When it comes to social media, some bank executives think smaller is better.

Twitter, blogs, chat rooms, Facebook and many other services are designed to foster communication and generate online conversations. Banks have been trying for years to harness these evolving formats.

Some recent, high-profile examples have shown that it is relatively easy for banks to send out messages to the whole world. What is unclear, however, is how effective these messages are: Do they lead to a series of useful interactions or just create more online noise? Executives say that narrowly focused services may be more effective at reaching specific customer groups.

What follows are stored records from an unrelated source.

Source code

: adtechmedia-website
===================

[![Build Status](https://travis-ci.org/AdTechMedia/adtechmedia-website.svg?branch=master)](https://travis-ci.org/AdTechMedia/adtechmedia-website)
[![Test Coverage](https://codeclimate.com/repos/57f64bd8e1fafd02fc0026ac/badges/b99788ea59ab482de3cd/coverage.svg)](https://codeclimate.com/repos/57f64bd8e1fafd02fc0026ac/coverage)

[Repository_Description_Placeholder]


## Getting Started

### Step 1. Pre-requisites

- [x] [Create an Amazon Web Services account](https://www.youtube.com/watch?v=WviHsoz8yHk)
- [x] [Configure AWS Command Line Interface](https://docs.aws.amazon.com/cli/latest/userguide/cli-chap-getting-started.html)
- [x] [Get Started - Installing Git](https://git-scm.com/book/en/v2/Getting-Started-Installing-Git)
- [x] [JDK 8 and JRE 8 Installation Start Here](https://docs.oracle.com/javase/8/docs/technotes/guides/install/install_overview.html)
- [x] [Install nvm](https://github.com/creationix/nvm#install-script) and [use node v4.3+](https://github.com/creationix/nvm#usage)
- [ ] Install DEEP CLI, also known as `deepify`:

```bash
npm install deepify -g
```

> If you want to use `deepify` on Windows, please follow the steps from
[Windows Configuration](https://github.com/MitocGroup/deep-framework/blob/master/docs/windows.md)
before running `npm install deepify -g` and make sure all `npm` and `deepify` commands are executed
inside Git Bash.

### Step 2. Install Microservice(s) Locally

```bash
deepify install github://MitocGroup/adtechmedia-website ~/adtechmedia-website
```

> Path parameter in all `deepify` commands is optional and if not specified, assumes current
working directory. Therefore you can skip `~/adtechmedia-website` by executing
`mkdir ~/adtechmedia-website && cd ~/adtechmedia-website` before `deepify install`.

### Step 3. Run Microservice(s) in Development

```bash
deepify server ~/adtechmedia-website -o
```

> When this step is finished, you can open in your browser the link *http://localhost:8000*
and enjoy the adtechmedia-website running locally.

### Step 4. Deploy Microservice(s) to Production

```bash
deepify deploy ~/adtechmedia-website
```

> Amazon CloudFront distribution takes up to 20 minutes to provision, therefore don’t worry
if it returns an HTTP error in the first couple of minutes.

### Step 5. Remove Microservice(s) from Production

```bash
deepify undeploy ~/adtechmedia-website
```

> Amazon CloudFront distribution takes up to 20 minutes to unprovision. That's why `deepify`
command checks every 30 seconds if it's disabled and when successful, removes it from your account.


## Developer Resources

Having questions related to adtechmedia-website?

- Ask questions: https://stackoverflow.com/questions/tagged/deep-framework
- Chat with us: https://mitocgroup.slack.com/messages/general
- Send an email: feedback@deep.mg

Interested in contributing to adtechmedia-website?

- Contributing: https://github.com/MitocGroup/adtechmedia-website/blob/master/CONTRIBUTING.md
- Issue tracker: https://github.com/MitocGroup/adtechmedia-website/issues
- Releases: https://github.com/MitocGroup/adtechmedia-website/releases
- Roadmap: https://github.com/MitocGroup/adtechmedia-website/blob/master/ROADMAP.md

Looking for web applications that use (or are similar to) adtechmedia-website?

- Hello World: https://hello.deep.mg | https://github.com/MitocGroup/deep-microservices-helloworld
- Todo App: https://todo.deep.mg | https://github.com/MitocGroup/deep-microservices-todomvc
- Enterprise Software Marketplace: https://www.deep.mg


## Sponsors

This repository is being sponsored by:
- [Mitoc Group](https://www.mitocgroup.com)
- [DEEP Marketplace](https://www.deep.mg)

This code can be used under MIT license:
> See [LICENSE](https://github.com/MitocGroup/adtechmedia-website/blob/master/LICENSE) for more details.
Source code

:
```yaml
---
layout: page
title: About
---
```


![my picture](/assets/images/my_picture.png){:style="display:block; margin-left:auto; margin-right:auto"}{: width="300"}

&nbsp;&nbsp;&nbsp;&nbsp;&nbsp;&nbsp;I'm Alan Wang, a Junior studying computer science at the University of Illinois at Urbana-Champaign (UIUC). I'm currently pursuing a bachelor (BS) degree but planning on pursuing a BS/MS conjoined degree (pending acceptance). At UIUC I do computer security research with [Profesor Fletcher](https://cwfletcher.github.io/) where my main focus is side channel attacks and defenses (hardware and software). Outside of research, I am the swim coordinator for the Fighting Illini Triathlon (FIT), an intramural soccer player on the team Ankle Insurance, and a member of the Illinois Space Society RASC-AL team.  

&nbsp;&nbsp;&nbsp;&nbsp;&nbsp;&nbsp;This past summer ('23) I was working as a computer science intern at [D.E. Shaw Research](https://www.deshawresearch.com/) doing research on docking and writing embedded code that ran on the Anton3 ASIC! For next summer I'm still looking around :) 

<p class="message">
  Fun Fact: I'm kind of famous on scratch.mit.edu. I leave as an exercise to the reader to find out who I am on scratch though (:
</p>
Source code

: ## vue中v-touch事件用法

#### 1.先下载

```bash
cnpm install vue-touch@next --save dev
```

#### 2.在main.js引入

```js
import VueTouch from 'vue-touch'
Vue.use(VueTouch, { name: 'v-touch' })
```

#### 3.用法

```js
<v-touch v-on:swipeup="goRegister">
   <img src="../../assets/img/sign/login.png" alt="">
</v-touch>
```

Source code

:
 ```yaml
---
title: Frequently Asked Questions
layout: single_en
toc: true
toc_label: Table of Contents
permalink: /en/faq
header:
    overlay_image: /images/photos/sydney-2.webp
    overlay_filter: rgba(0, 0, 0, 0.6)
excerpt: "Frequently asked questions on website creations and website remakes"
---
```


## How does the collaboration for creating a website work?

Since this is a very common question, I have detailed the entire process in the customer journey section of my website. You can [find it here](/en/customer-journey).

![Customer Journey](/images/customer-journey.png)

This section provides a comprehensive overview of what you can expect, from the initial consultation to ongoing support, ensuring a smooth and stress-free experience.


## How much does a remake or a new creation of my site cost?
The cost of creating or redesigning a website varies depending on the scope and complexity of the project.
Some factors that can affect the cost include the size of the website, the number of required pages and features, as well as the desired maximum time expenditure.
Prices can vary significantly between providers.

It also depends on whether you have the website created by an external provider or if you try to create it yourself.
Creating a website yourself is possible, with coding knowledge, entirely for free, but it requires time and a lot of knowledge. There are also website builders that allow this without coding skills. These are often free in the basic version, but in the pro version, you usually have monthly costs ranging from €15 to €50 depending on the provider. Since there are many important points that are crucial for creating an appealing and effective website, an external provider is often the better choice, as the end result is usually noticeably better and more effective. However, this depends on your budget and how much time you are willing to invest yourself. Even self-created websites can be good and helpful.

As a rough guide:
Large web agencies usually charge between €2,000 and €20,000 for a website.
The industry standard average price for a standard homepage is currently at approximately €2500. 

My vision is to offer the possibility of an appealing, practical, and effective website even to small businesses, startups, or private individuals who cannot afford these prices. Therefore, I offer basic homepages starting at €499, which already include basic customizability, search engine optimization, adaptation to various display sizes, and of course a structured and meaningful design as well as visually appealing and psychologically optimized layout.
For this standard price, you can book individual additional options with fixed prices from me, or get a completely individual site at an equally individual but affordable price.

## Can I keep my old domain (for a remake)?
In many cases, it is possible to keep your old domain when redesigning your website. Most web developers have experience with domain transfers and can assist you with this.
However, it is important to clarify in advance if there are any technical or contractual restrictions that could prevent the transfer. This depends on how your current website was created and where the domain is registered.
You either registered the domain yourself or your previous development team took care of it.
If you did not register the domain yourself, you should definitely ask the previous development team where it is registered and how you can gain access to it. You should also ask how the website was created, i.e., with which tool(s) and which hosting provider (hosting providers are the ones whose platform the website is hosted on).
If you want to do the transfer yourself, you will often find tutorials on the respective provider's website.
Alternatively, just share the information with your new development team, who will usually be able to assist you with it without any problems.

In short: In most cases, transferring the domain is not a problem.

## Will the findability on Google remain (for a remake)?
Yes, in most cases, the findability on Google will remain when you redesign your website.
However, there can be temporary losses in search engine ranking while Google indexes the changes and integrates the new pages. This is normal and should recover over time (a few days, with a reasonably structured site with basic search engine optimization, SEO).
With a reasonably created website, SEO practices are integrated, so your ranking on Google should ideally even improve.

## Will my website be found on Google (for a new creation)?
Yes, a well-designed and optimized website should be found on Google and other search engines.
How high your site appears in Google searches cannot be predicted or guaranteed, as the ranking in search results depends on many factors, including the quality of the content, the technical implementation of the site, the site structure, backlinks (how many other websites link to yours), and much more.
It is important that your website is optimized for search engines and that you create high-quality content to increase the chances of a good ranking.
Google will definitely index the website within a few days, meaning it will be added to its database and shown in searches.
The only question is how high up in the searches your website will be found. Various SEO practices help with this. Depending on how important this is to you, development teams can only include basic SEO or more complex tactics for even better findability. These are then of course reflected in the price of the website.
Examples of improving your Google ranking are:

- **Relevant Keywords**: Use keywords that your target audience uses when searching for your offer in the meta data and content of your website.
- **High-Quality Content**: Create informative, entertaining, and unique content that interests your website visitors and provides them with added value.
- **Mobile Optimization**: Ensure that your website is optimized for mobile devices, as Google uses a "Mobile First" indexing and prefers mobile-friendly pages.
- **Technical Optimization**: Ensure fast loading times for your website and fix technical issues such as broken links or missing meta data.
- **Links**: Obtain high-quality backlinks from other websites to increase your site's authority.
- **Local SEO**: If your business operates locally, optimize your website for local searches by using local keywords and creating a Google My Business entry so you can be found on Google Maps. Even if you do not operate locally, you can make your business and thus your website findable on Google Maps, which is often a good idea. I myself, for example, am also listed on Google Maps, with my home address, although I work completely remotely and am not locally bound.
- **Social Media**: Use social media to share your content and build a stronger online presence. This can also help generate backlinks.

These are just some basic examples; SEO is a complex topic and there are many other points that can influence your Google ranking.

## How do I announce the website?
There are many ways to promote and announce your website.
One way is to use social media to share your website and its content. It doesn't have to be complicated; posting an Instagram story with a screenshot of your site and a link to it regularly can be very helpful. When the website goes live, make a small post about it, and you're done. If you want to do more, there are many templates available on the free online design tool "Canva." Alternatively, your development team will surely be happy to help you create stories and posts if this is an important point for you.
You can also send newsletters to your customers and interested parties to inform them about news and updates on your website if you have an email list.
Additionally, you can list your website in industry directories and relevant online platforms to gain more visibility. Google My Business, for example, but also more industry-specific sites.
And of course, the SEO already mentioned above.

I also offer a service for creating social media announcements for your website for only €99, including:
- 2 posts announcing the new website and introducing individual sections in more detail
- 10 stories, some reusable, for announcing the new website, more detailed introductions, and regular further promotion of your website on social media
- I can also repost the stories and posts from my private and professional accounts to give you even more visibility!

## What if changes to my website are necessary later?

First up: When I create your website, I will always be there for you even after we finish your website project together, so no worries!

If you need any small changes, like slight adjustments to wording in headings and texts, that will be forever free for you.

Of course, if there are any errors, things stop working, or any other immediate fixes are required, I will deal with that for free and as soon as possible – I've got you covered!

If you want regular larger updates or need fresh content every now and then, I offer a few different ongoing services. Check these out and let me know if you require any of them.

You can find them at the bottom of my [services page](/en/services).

The staff of the global financial cooperative Swift tweeted through its annual Sibos conference last month, using Twitter Inc.'s microblogging service to deliver short updates about the event to participants.

Andrew Carrier, Swift's head of marketing communications for banking markets, said the Twitter feed attracted 928 followers and Swift employees produced 440 tweets — recipients generated many more in response.

But Carrier said Swift's experience demonstrated both the potential and the limitations of social media. The value comes from triggering interactions. "That, to me, is the wonderful power of social media: user-generated content," he said. "You get people involved in a discussion around your subject matter."

However, the open nature of Twitter also proved limiting because the feed was aimed largely at exhibitors, reporters and analysts and consisted mainly of nuts-and-bolts details about the Hong Kong conference — updated on schedules, for example — rather than information about the high-level payments issues being discussed or how financial companies could put these ideas into practice.

"People are not necessarily comfortable sharing their ideas in such an open forum," Carrier said. "Banks are not necessarily very comfortable yet with the technology."

But Swift has been more successful at encouraging financial executives to interact online through Swiftcommunity.net, a quasi-private networking site that the cooperative — formally the Society for Worldwide Interbank Financial Telecommunication — introduced at the 2007 Sibos conference, Carrier said.

"It was designed from the outset as a social media site," he said. "As a result, it's a lot more involving."

The community site, with its collection of blogs, message boards and automated e-mail updates, has attracted 11,800 registered users and now incorporates 200 communities, Carrier said.

Of these, 40 are public to anyone on the Internet, he said. By contrast, the site includes 120 private communities set up for users with a specific business purpose, even one bank setting up a Swift connection with another. The remaining 40 sites operate on a hybrid model, private but visible, where anyone can view the message boards but can participate only after being admitted to membership.

Swiftcommunity.net has emerged as a destination where bankers can raise important issues with their peers, especially technical discussions of payments policies and other Swift-related issues, Carrier said. "We have an ambition to make it a place where higher-level industry issues are discussed."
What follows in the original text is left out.